In October, federal authorities in Rhode Island charged Raechyl Spooner, 20, with assisting a sex trafficking ring. She had also been sold for sex.
Earlier this year, federal authorities in Boston charged a 26-year-old Jamaica Plain woman with assisting a sex-trafficking network; she faces a minimum of 10 years in prison, though her defense lawyer has argued that she was also abused by the pimp.
He had roped her into prostitution, and they had a child together, giving him more control over her, the lawyer argued.
Jessica Singer, program attorney for the National Council of Juvenile and Family Court Judges, said her agency works to raise awareness within the legal system that many women who work in sex-trafficking networks were lured into the trade as teenage victims themselves, and essentially became enslaved to their pimps.
“They are engaged in a codependent relationship; they’re in a situation where they’re vulnerable to trauma, being hit, being beaten, being coerced into doing these things,” she said.
“It’s an inability to feel like you can get away; it’s very, very real,” added Lisa Goldblatt Grace, director of My Life My Choice, a nonprofit in Boston that provides services to exploitation victims.
Grace did not comment on Say’s case specifically, but spoke generally about similar cases: “There can be a very challenging, brainwashed state. She is very much a victim, but the problem is she’s crossed the line and is now being seen as complicit in the crime.”
The case involving Say began in early 2013, when the 15-year-old runaway who Say was later accused of exploiting encountered a man on the streets of Chelsea. That man, identified in court as Minasian, offered her a place to sleep, but then plied her with alcohol and heroin, took her to Florida, and sold her for sex, according to an account she later gave her mother. The Globe is not naming the mother to protect the identity of her daughter.
Other young women made similar allegations against Minasian, then a 23-year-old from Malden. They said he would lure troubled young women with heroin, and then force them to sell themselves for the money to pay him back for the drugs.
When Minasian and the 15-year-old returned from Florida, Say — who was Minasian’s girlfriend, and seven months pregnant — aided with his sex crimes. Say took sexually explicit photos of the 15-year-old and posted them online as advertisements for “escort services.”
After Say and Minasian were arrested, Say quickly cooperated with authorities and agreed to testify against Minasian. She was initially charged with sexual trafficking, which carries a punishment of 10 years in prison, but after helping authorities build the case against Minasian, she faced a relatively minor charge that called for a sentence of no more than three years.
Foley, the prosecutor, told the judge at the recent court hearing that Say’s cooperation was crucial in the case against Minasian, whom she called a lifelong criminal. Acknowledging the weight of Say’s testimony, Minasian pleaded guilty and was sentenced to 15 years in prison.
“It was critical to remove him from the streets, because of his predatory nature,” Foley told the judge.

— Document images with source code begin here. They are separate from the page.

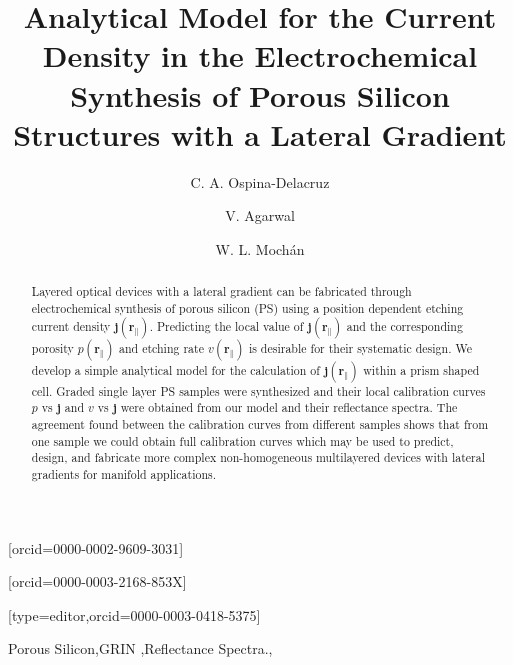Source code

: \documentclass[review,sort&compress]{cas-sc}
\begin{document}
\title[mode=title]{Analytical Model for the Current Density in
the Electrochemical Synthesis of Porous Silicon Structures with a
Lateral Gradient}
\author[1]{C. A. Ospina-Delacruz}[orcid=0000-0002-9609-3031]
\author[1,2]{V. Agarwal}[orcid=0000-0003-2168-853X]
\fnmark[1]
\author[2]{W. L. Mochán}[type=editor,orcid=0000-0003-0418-5375]
\cormark[1]
\address[1]{Centro de
  Investigación en Ingeniería y Ciencias Aplicadas (CIICAp-IICBA),
  Universidad Autónoma del Estado de Morelos (UAEM), Cuernavaca CP
  62209, México}
\address[2]{Instituto de Ciencias F\'isicas, Universidad Nacional
  Autonóma de México, Av. Universidad S/N, Col. Chamilpa, 62210
  Cuernavaca, Morelos, México}
\begin{keywords}
  Porous Silicon\sep GRIN \sep Reflectance Spectra.\sep
\end{keywords}
\maketitle
\begin{abstract}
  Layered optical devices with a lateral gradient
  can be fabricated through electrochemical synthesis of
  porous silicon (PS) using a position dependent etching current
  density  $\bm j(\bm r_\|)$. Predicting the local
  value of $\bm j(\bm r_\|)$ and the corresponding porosity
  $p(\bm r_\|)$ and etching rate $v(\bm r_\|)$ is desirable for their
  systematic design.
  We develop a simple analytical model for the
  calculation of $\bm j(\bm r_\|)$ within a prism shaped
  cell. Graded single layer PS samples
  were synthesized and their local calibration curves $p$ vs $\bm j$ and $v$
  vs $\bm j$ were obtained from our model and their reflectance spectra.
  The agreement found between the calibration curves from
  different samples shows that from one sample we
  could obtain full calibration curves which may be
  used to predict, design, and fabricate more complex
  non-homogeneous multilayered devices with lateral gradients for
  manifold applications.
\end{abstract}
\end{document}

When Young sentenced Minasian in October, he scolded him for victimizing a vulnerable teenager, and fostering her drug addiction.
But during the late-afternoon sentencing hearing in a South Boston courtroom, the victim’s mother stood before the court, accusing Say of the same crimes.
“How dare you do that to a little girl?” the mother asked Say, who was standing 10 feet away.
Say — whose mother died when she was 16 and whose father abandoned the family — stood in court with her lawyer, Bernard Grossberg. He described Say’s efforts to seek mental health treatment, to care for her young son, to get a job, and to rebound from what the lawyer called “battered woman’s syndrome.”
“I’m very ashamed to be here,” Say told the judge.
Young instructed Say to stand. Her sentence: time served, or roughly a month in prison, followed by a year of probation.
“You were part of something hideous,” the judge said. “You were a part of it. . . . Sadly as it is, because of how young you were, you were not strong enough to stand up to him.”